Assembling Neural Endosome Targeted Nanoparticles for Pain Drug Delivery Via Flash Nanoprecipitation

In this work, we are designing and optimizing nanoparticle vehicles to deliver pain therapeutics by studying nano-neuro interactions and pain behavior in sensory neurons. We have assembled a tunable core-shell nanoparticle library composed of three polymeric surfaces: polyethylene glycol (PEG), poly(ethylene oxide-co-glycidyl methyl ether) (rPEG), and poly-2-ethyl-2-oxazoline (P2OX), using Flash NanoPrecipitation (FNP). Two fluorophores, Rubrene and Dioctadecyloxacarbocyanine (DiO), were encapsulated in the core to visualize nano-neuro interactions via confocal microscopy. We observed colocalization between endosomes and nanoparticles by transfecting cells with Rab5a-GFP. The association rates of the nanoparticles in immortalized dorsal root ganglion neurons (F11) were characterized using flow cytometry.

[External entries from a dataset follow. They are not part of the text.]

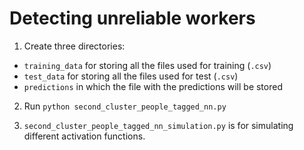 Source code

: # Detecting unreliable workers

1. Create three directories:
- `training_data` for storing all the files used for training (`.csv`)
- `test_data` for storing all the files used for test (`.csv`)
- `predictions` in which the file with the predictions will be stored

2. Run `python second_cluster_people_tagged_nn.py`

3. `second_cluster_people_tagged_nn_simulation.py` is for simulating different activation functions.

Importantly, we present the first use of the F11 cell line with nanoparticle delivery and support its validation as a sensory neuron model for pain research. FNP is validated as a successful approach for synthesizing tunable and modular fluorescent nanoparticles. Our findings show that PEG, rPEG, and P2OX each exhibit distinct uptake rates and trafficking patterns in F11 cells. Endosome colocalization signals indicate a decreasing level of overlap from PEG to rPEG to P2OX.

Our results suggest that rPEG and P2OX may serve as alternative nanoparticle surfaces to PEG. Nanoparticles observed in endosomes along axon regions indicate that the vehicles have entered cells at nerve endings and can potentially interfere with pain signaling. Evidence of retrograde transport of nanoparticles highlights their potential clinical efficacy. Future work will involve using endocytosis and inhibitors to study endosomal pathways and further substantiate nano-neuro interactions in vivo. With these findings, we are closer to achieving more efficient drug delivery for chronic pain and other neurological disorders.